--- ABOUT THIS EXERCISE ---
Go through the records and extract every line with the word "University".

--- EXTRACTED ENTRIES ---
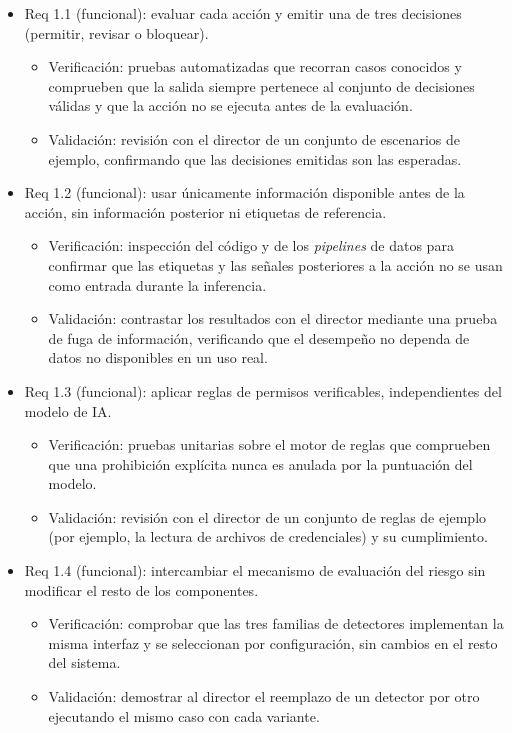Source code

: \documentclass[
11pt, %
]{charter}
\begin{document}
\begin{itemize}
\item Req 1.1 (funcional): evaluar cada acción y emitir una de tres decisiones (permitir, revisar o bloquear).
	\begin{itemize}
		\item Verificación: pruebas automatizadas que recorran casos conocidos y comprueben que la salida siempre pertenece al conjunto de decisiones válidas y que la acción no se ejecuta antes de la evaluación.
		\item Validación: revisión con el director de un conjunto de escenarios de ejemplo, confirmando que las decisiones emitidas son las esperadas.
	\end{itemize}

\item Req 1.2 (funcional): usar únicamente información disponible antes de la acción, sin información posterior ni etiquetas de referencia.
	\begin{itemize}
		\item Verificación: inspección del código y de los \textit{pipelines} de datos para confirmar que las etiquetas y las señales posteriores a la acción no se usan como entrada durante la inferencia.
		\item Validación: contrastar los resultados con el director mediante una prueba de fuga de información, verificando que el desempeño no dependa de datos no disponibles en un uso real.
	\end{itemize}

\item Req 1.3 (funcional): aplicar reglas de permisos verificables, independientes del modelo de IA.
	\begin{itemize}
		\item Verificación: pruebas unitarias sobre el motor de reglas que comprueben que una prohibición explícita nunca es anulada por la puntuación del modelo.
		\item Validación: revisión con el director de un conjunto de reglas de ejemplo (por ejemplo, la lectura de archivos de credenciales) y su cumplimiento.
	\end{itemize}

\item Req 1.4 (funcional): intercambiar el mecanismo de evaluación del riesgo sin modificar el resto de los componentes.
	\begin{itemize}
		\item Verificación: comprobar que las tres familias de detectores implementan la misma interfaz y se seleccionan por configuración, sin cambios en el resto del sistema.
		\item Validación: demostrar al director el reemplazo de un detector por otro ejecutando el mismo caso con cada variante.
	\end{itemize}


\end{itemize}
\end{document}
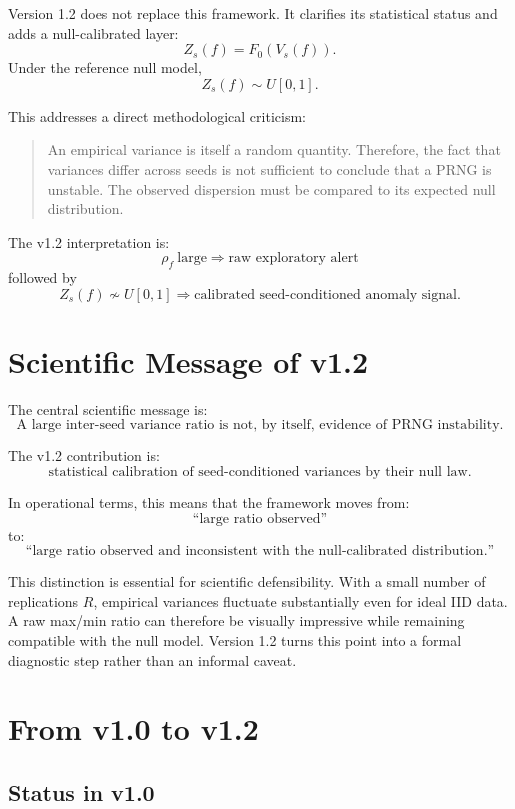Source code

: \documentclass[11pt,a4paper]{article}
\begin{document}
Version 1.2 does not replace this framework. It clarifies its statistical status and adds a null-calibrated layer:
\[
\boxed{
Z_s(f)=F_0(V_s(f)).
}
\]
Under the reference null model,
\[
\boxed{
Z_s(f)\sim U[0,1].
}
\]

This addresses a direct methodological criticism:
\begin{quote}
An empirical variance is itself a random quantity. Therefore, the fact that variances differ across seeds is not sufficient to conclude that a PRNG is unstable. The observed dispersion must be compared to its expected null distribution.
\end{quote}

The v1.2 interpretation is:
\[
\boxed{
\rho_f\ \text{large} \Rightarrow \text{raw exploratory alert}
}
\]
followed by
\[
\boxed{
Z_s(f)\not\sim U[0,1] \Rightarrow \text{calibrated seed-conditioned anomaly signal}.
}
\]

\section{Scientific Message of v1.2}

The central scientific message is:
\[
\boxed{
\text{A large inter-seed variance ratio is not, by itself, evidence of PRNG instability.}
}
\]

The v1.2 contribution is:
\[
\boxed{
\text{statistical calibration of seed-conditioned variances by their null law.}
}
\]

In operational terms, this means that the framework moves from:
\[
\text{``large ratio observed''}
\]
to:
\[
\text{``large ratio observed and inconsistent with the null-calibrated distribution.''}
\]

This distinction is essential for scientific defensibility. With a small number of replications \(R\), empirical variances fluctuate substantially even for ideal IID data. A raw max/min ratio can therefore be visually impressive while remaining compatible with the null model. Version 1.2 turns this point into a formal diagnostic step rather than an informal caveat.

\section{From v1.0 to v1.2}

\subsection{Status in v1.0}
\end{document}
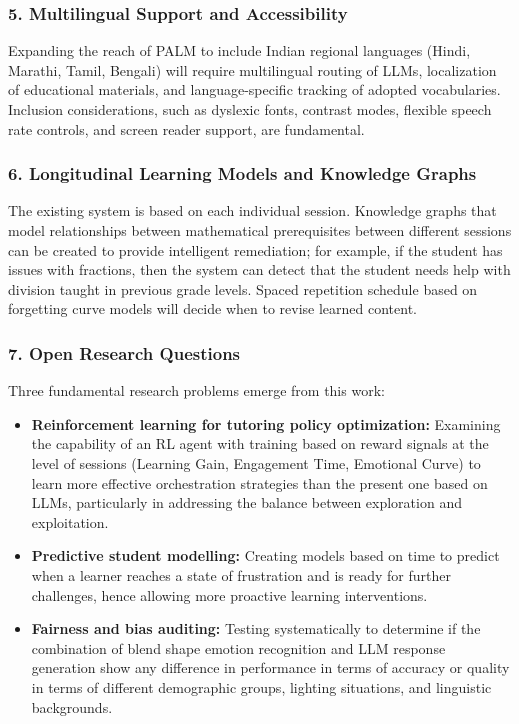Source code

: \documentclass[conference, letterpaper]{IEEEtran}
\begin{document}
\subsubsection*{5. Multilingual Support and Accessibility}

Expanding the reach of PALM to include Indian regional languages (Hindi, Marathi, Tamil, Bengali) will require multilingual routing of LLMs, localization of educational materials, and language-specific tracking of adopted vocabularies. Inclusion considerations, such as dyslexic fonts, contrast modes, flexible speech rate controls, and screen reader support, are fundamental.

\subsubsection*{6. Longitudinal Learning Models and Knowledge Graphs}

The existing system is based on each individual session. Knowledge graphs that model relationships between mathematical prerequisites between different sessions can be created to provide intelligent remediation; for example, if the student has issues with fractions, then the system can detect that the student needs help with division taught in previous grade levels. Spaced repetition schedule based on forgetting curve models will decide when to revise learned content.\\

\subsubsection*{7. Open Research Questions}

Three fundamental research problems emerge from this work:

\begin{itemize}[nosep]
    \item \textbf{Reinforcement learning for tutoring policy optimization:} Examining the capability of an RL agent with training based on reward signals at the level of sessions (Learning Gain, Engagement Time, Emotional Curve) to learn more effective orchestration strategies than the present one based on LLMs, particularly in addressing the balance between exploration and exploitation.
    \item \textbf{Predictive student modelling:} Creating models based on time to predict when a learner reaches a state of frustration and is ready for further challenges, hence allowing more proactive learning interventions.
    \item \textbf{Fairness and bias auditing:} Testing systematically to determine if the combination of blend shape emotion recognition and LLM response generation show any difference in performance in terms of accuracy or quality in terms of different demographic groups, lighting situations, and linguistic backgrounds.
\end{itemize}
\end{document}
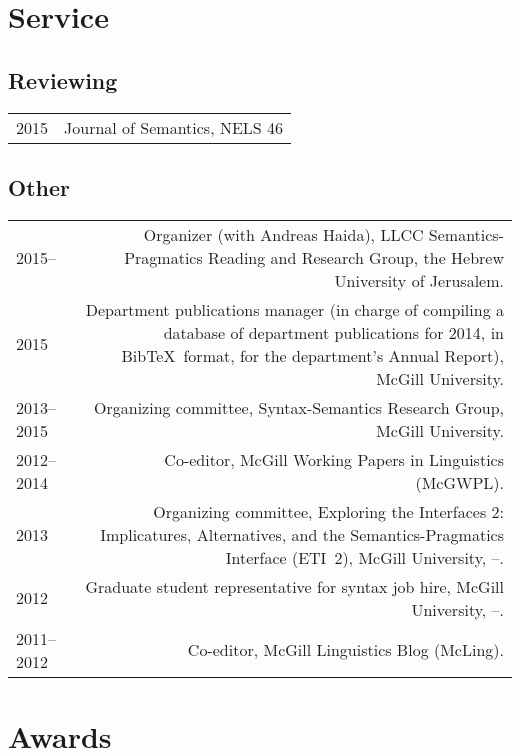\documentclass[11pt,letterpaper,twoside]{article}
\makeatletter
\newcommand{\formatdatenoday}[2]{\mydatenoday\formatdate{0}{#1}{#2}}
\newenvironment{cvsection}{%
  \renewcommand{\arraystretch}{1.75}
  \begin{longtable}[l]{@{} L R @{}}
}{%
  \end{longtable}
}
\makeatother
\begin{document}
\section*{Service}

\subsection*{Reviewing}

\begin{cvsection}
  2015 & Journal of Semantics, NELS 46
\end{cvsection}

\subsection*{Other}

\begin{cvsection}
  2015-- & Organizer (with Andreas Haida), LLCC Semantics-Pragmatics Reading
  and Research Group, the Hebrew University of Jerusalem.\\

  2015 & Department publications manager (in charge of compiling a database of
  department publications for 2014, in Bib\TeX\ format, for the department's
  Annual Report), McGill University.\\

  2013--2015 & Organizing committee, Syntax-Semantics Research Group, McGill
  University.\\

  2012--2014 & Co-editor, McGill Working Papers in Linguistics (McGWPL).\\

  2013 & Organizing committee, Exploring the Interfaces 2: Implicatures,
  Alternatives, and the Semantics-Pragmatics Interface (ETI~2), McGill
  University, \shortmonthname[4]--\formatdatenoday{6}{2013}.\\

  2012 & Graduate student representative for syntax job hire, McGill
  University, \shortmonthname[5]--\formatdatenoday{6}{2012}.\\

  2011--2012 & Co-editor, McGill Linguistics Blog (McLing).\\
\end{cvsection}

\section*{Awards}
\end{document}
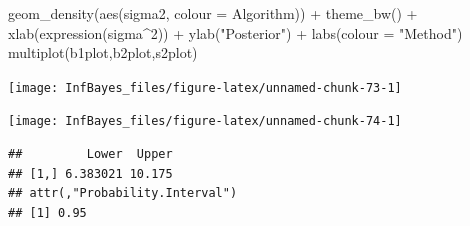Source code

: \documentclass[
]{book}
\newenvironment{Shaded}{\begin{snugshade}}{\end{snugshade}}
\newcommand{\AttributeTok}[1]{\textcolor[rgb]{0.77,0.63,0.00}{#1}}
\newcommand{\ConstantTok}[1]{\textcolor[rgb]{0.00,0.00,0.00}{#1}}
\newcommand{\DecValTok}[1]{\textcolor[rgb]{0.00,0.00,0.81}{#1}}
\newcommand{\FunctionTok}[1]{\textcolor[rgb]{0.00,0.00,0.00}{#1}}
\newcommand{\NormalTok}[1]{#1}
\newcommand{\SpecialCharTok}[1]{\textcolor[rgb]{0.00,0.00,0.00}{#1}}
\newcommand{\StringTok}[1]{\textcolor[rgb]{0.31,0.60,0.02}{#1}}
\begin{document}
\begin{Shaded}
\begin{Highlighting}[]
  \FunctionTok{geom\_density}\NormalTok{(}\FunctionTok{aes}\NormalTok{(sigma2, }\AttributeTok{colour =}\NormalTok{ Algorithm)) }\SpecialCharTok{+} \FunctionTok{theme\_bw}\NormalTok{() }\SpecialCharTok{+}
  \FunctionTok{xlab}\NormalTok{(}\FunctionTok{expression}\NormalTok{(sigma}\SpecialCharTok{\^{}}\DecValTok{2}\NormalTok{)) }\SpecialCharTok{+} \FunctionTok{ylab}\NormalTok{(}\StringTok{"Posterior"}\NormalTok{) }\SpecialCharTok{+} \FunctionTok{labs}\NormalTok{(}\AttributeTok{colour =} \StringTok{"Method"}\NormalTok{)}
\FunctionTok{multiplot}\NormalTok{(b1plot,b2plot,s2plot)}
\end{Highlighting}
\end{Shaded}

\begin{center}\texttt{[image: InfBayes\_files/figure-latex/unnamed-chunk-73-1]} \end{center}

\begin{Shaded}
\end{Shaded}

\begin{center}\texttt{[image: InfBayes\_files/figure-latex/unnamed-chunk-74-1]} \end{center}

\begin{verbatim}
##         Lower  Upper
## [1,] 6.383021 10.175
## attr(,"Probability.Interval")
## [1] 0.95
\end{verbatim}
\end{document}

--- WRITTEN ANSWER ---
  and Research Group, the Hebrew University of Jerusalem.\\
  Annual Report), McGill University.\\
  University.\\
  University, \shortmonthname[4]--\formatdatenoday{6}{2013}.\\
  University, \shortmonthname[5]--\formatdatenoday{6}{2012}.\\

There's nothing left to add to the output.